» EXERCISE
For each entry, return the text exactly and omit any image.

[Plain-text document sources]
################

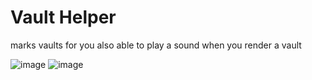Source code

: # Vault Helper


marks vaults for you
also able to play a sound when you render a vault


![image](https://github.com/user-attachments/assets/728aebf8-4b0c-4bd7-96cb-150028e3bb8e)
![image](https://github.com/user-attachments/assets/12da4881-52f6-44a8-8449-c7501444a679)
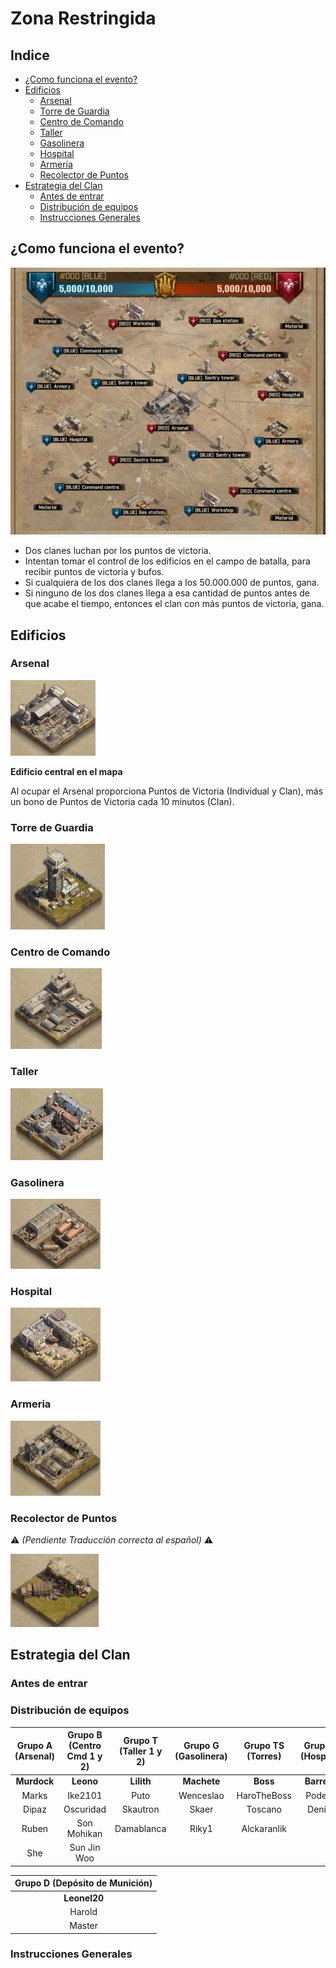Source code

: # Zona Restringida

## Indice
* [¿Como funciona el evento?](#como-funciona-el-evento)
* [Edificios](#edificios)
  * [Arsenal](#arsenal)
  * [Torre de Guardia](#torre-de-guardia)
  * [Centro de Comando](#centro-de-comando)
  * [Taller](#taller)
  * [Gasolinera](#gasolinera)
  * [Hospital](#hospital)
  * [Armería](#armeria)
  * [Recolector de Puntos](#recolector-de-puntos)
* [Estrategia del Clan](#estrategia-del-clan)
  * [Antes de entrar](#antes-de-entrar)
  * [Distribución de equipos](#distribución-de-equipos)
  * [Instrucciones Generales](#instrucciones-generales)

## ¿Como funciona el evento?

![Battlefield](../images/Battlefield.jpeg)

* Dos clanes luchan por los puntos de victoria.
* Intentan tomar el control de los edificios en el campo de batalla, para recibir puntos de victoria y bufos.
* Si cualquiera de los dos clanes llega a los 50.000.000 de puntos, gana.
* Si ninguno de los dos clanes llega a esa cantidad de puntos antes de que acabe el tiempo, entonces el clan con más puntos de victoria, gana.

## Edificios

### Arsenal
![Arsenal](../images/Arsenal)

**Edificio central en el mapa**

Al ocupar el Arsenal proporciona Puntos de Victoria (Individual y Clan), más un bono de Puntos de Victoria cada 10 minutos (Clan).

### Torre de Guardia
![Torre de Guardia](../images/torredeguardia)

### Centro de Comando
![Centro de Comando](../images/commandcenter)

### Taller
![Taller](../images/workshop)

### Gasolinera
![Gasolinera](../images/gasstation)

### Hospital
![Hospital](../images/hospital)


### Armeria
![Armería](../images/armeria)

### Recolector de Puntos
:warning: *(Pendiente Traducción correcta al español)* :warning:

![Recolector de Puntos](../images/supplypoints)

## Estrategia del Clan

### Antes de entrar

### Distribución de equipos

| Grupo A (**Arsenal**) | Grupo B (**Centro Cmd 1 y 2**) | Grupo T (**Taller 1 y 2**) | Grupo G (**Gasolinera**) | Grupo TS (**Torres**) | Grupo H (**Hospital**) | 
|:---------------------:|:------------------------------:|:--------------------------:|:------------------------:|:---------------------:|:----------------------:|
| **Murdock**           | **Leono**                      | **Lilith**                 | **Machete**              | **Boss**              | **Barreda**            |
| Marks                 | Ike2101                        | Puto                       | Wenceslao                | HaroTheBoss           | Poderio                |
| Dipaz                 | Oscuridad                      | Skautron                   | Skaer                    | Toscano               | Denise                 |
| Ruben                 | Son Mohikan                    | Damablanca                 | Riky1                    | Alckaranlik           |                        |
| She                   | Sun Jin Woo                    |                            |                          |                       |                        |


| Grupo D (**Depósito de Munición**) |
| :---------------------------------:|
| **Leonel20**                       |
| Harold                             |
| Master                             |

### Instrucciones Generales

################

» TASK RESULT
Source code

: # Vault Helper


marks vaults for you
also able to play a sound when you render a vault


![image](https://github.com/user-attachments/assets/728aebf8-4b0c-4bd7-96cb-150028e3bb8e)
![image](https://github.com/user-attachments/assets/12da4881-52f6-44a8-8449-c7501444a679)
Source code

: # Zona Restringida

## Indice
* [¿Como funciona el evento?](#como-funciona-el-evento)
* [Edificios](#edificios)
  * [Arsenal](#arsenal)
  * [Torre de Guardia](#torre-de-guardia)
  * [Centro de Comando](#centro-de-comando)
  * [Taller](#taller)
  * [Gasolinera](#gasolinera)
  * [Hospital](#hospital)
  * [Armería](#armeria)
  * [Recolector de Puntos](#recolector-de-puntos)
* [Estrategia del Clan](#estrategia-del-clan)
  * [Antes de entrar](#antes-de-entrar)
  * [Distribución de equipos](#distribución-de-equipos)
  * [Instrucciones Generales](#instrucciones-generales)

## ¿Como funciona el evento?

![Battlefield](../images/Battlefield.jpeg)

* Dos clanes luchan por los puntos de victoria.
* Intentan tomar el control de los edificios en el campo de batalla, para recibir puntos de victoria y bufos.
* Si cualquiera de los dos clanes llega a los 50.000.000 de puntos, gana.
* Si ninguno de los dos clanes llega a esa cantidad de puntos antes de que acabe el tiempo, entonces el clan con más puntos de victoria, gana.

## Edificios

### Arsenal
![Arsenal](../images/Arsenal)

**Edificio central en el mapa**

Al ocupar el Arsenal proporciona Puntos de Victoria (Individual y Clan), más un bono de Puntos de Victoria cada 10 minutos (Clan).

### Torre de Guardia
![Torre de Guardia](../images/torredeguardia)

### Centro de Comando
![Centro de Comando](../images/commandcenter)

### Taller
![Taller](../images/workshop)

### Gasolinera
![Gasolinera](../images/gasstation)

### Hospital
![Hospital](../images/hospital)


### Armeria
![Armería](../images/armeria)

### Recolector de Puntos
:warning: *(Pendiente Traducción correcta al español)* :warning:

![Recolector de Puntos](../images/supplypoints)

## Estrategia del Clan

### Antes de entrar

### Distribución de equipos

| Grupo A (**Arsenal**) | Grupo B (**Centro Cmd 1 y 2**) | Grupo T (**Taller 1 y 2**) | Grupo G (**Gasolinera**) | Grupo TS (**Torres**) | Grupo H (**Hospital**) | 
|:---------------------:|:------------------------------:|:--------------------------:|:------------------------:|:---------------------:|:----------------------:|
| **Murdock**           | **Leono**                      | **Lilith**                 | **Machete**              | **Boss**              | **Barreda**            |
| Marks                 | Ike2101                        | Puto                       | Wenceslao                | HaroTheBoss           | Poderio                |
| Dipaz                 | Oscuridad                      | Skautron                   | Skaer                    | Toscano               | Denise                 |
| Ruben                 | Son Mohikan                    | Damablanca                 | Riky1                    | Alckaranlik           |                        |
| She                   | Sun Jin Woo                    |                            |                          |                       |                        |


| Grupo D (**Depósito de Munición**) |
| :---------------------------------:|
| **Leonel20**                       |
| Harold                             |
| Master                             |

### Instrucciones Generales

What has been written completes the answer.